**Directions:** Show every line below where "forall" appears.

**Collected data entries:**

----------

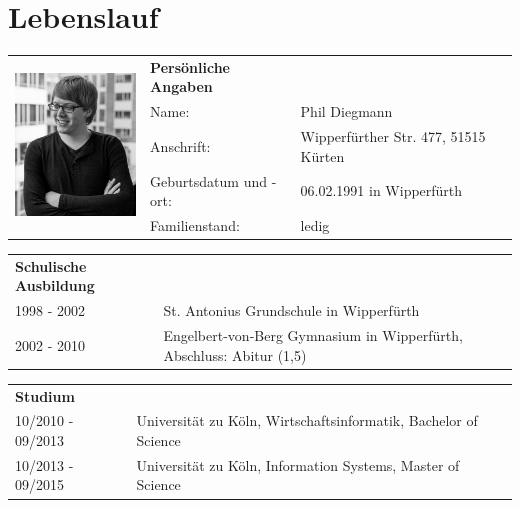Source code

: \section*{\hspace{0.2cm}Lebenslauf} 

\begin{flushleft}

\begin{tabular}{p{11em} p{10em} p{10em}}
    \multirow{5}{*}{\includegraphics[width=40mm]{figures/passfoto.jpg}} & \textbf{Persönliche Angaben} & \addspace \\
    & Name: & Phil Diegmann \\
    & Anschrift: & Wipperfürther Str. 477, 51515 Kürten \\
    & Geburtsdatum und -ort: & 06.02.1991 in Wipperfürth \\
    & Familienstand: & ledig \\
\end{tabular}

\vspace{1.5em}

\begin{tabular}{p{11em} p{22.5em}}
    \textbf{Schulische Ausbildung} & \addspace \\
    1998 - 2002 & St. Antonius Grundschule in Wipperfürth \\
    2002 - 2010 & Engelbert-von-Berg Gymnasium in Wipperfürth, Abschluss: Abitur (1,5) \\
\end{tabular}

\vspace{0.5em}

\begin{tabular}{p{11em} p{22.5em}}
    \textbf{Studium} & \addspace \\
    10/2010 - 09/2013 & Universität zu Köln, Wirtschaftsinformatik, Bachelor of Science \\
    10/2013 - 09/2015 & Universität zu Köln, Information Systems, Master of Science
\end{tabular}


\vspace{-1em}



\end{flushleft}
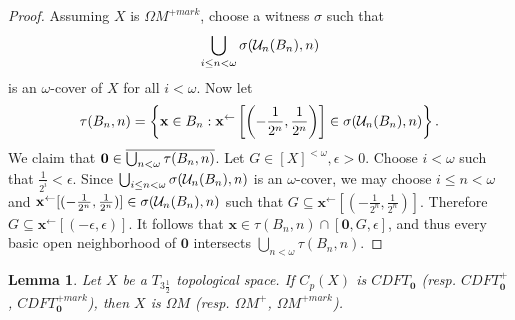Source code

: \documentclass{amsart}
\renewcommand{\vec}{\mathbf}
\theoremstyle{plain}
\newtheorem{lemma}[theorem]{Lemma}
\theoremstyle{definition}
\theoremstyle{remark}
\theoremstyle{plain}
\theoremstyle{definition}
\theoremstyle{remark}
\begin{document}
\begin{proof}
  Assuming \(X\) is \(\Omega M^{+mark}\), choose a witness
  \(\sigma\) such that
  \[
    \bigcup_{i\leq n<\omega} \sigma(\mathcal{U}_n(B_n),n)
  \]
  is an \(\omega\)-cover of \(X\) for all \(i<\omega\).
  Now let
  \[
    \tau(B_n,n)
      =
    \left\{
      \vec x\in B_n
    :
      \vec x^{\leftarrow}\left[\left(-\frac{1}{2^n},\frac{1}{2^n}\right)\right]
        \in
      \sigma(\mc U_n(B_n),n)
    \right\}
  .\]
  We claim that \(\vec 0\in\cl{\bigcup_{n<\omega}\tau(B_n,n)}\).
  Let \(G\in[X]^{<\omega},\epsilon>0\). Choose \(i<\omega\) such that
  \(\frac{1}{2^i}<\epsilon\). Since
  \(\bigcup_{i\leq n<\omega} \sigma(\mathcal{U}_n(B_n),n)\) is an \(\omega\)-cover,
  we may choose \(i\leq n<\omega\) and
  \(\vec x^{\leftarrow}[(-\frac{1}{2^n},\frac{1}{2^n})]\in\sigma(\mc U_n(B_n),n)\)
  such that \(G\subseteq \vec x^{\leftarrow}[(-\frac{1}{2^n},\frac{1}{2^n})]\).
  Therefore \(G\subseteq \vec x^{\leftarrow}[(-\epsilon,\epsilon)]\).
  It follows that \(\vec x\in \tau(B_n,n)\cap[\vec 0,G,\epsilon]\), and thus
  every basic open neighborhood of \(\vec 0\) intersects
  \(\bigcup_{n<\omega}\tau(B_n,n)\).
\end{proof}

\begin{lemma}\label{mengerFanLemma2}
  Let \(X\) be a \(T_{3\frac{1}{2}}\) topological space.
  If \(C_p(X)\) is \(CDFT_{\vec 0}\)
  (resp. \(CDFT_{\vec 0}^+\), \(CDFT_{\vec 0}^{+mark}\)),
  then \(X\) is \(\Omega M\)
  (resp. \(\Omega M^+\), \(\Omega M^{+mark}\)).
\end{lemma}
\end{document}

----------

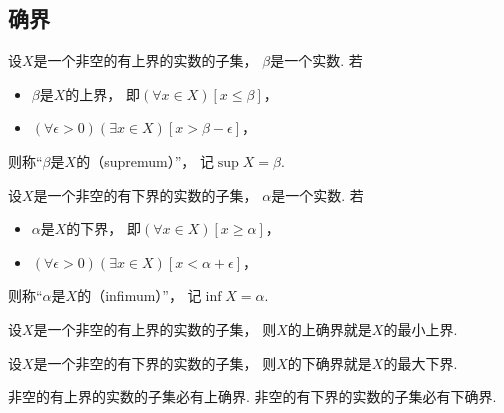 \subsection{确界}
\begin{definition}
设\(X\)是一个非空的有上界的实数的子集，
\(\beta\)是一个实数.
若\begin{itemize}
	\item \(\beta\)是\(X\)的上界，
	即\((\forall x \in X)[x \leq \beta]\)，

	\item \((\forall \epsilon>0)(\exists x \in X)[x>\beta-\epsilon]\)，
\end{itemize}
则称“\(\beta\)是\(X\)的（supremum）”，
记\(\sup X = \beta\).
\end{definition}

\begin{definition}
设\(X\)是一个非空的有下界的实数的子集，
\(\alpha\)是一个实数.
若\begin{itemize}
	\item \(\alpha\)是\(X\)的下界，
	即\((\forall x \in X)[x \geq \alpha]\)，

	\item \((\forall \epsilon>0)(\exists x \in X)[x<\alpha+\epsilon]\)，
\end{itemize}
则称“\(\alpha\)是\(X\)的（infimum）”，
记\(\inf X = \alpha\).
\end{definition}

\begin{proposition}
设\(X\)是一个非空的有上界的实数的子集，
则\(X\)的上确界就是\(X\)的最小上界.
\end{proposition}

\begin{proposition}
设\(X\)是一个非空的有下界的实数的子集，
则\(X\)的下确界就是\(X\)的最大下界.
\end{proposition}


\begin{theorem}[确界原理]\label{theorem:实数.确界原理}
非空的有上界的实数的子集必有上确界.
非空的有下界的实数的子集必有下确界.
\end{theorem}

----------

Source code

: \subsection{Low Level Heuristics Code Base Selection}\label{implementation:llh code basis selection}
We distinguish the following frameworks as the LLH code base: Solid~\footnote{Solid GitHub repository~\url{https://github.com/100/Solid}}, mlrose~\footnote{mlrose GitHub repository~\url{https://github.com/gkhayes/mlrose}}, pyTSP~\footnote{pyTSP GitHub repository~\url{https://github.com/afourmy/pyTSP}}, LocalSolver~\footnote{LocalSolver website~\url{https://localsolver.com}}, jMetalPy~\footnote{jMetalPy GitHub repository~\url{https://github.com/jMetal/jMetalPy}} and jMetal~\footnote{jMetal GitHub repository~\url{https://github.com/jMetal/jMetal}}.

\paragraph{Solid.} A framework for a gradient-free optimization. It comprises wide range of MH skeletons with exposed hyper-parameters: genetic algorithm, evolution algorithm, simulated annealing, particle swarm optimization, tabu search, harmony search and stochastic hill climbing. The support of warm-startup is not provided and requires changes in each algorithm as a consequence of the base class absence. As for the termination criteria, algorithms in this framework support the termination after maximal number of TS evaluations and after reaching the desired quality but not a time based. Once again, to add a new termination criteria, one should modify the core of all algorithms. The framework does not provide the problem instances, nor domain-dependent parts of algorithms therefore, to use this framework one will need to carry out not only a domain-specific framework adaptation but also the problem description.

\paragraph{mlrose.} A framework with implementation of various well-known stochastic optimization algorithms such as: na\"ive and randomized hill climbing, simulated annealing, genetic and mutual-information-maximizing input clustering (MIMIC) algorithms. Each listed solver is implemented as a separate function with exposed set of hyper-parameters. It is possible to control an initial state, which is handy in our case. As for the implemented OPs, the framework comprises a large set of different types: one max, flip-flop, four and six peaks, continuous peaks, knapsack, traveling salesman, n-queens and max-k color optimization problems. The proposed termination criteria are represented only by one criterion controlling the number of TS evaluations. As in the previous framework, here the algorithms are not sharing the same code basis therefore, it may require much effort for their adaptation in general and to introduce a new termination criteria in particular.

----------

**Your response:**
	即\((\forall x \in X)[x \leq \beta]\)，
	\item \((\forall \epsilon>0)(\exists x \in X)[x>\beta-\epsilon]\)，
	即\((\forall x \in X)[x \geq \alpha]\)，
	\item \((\forall \epsilon>0)(\exists x \in X)[x<\alpha+\epsilon]\)，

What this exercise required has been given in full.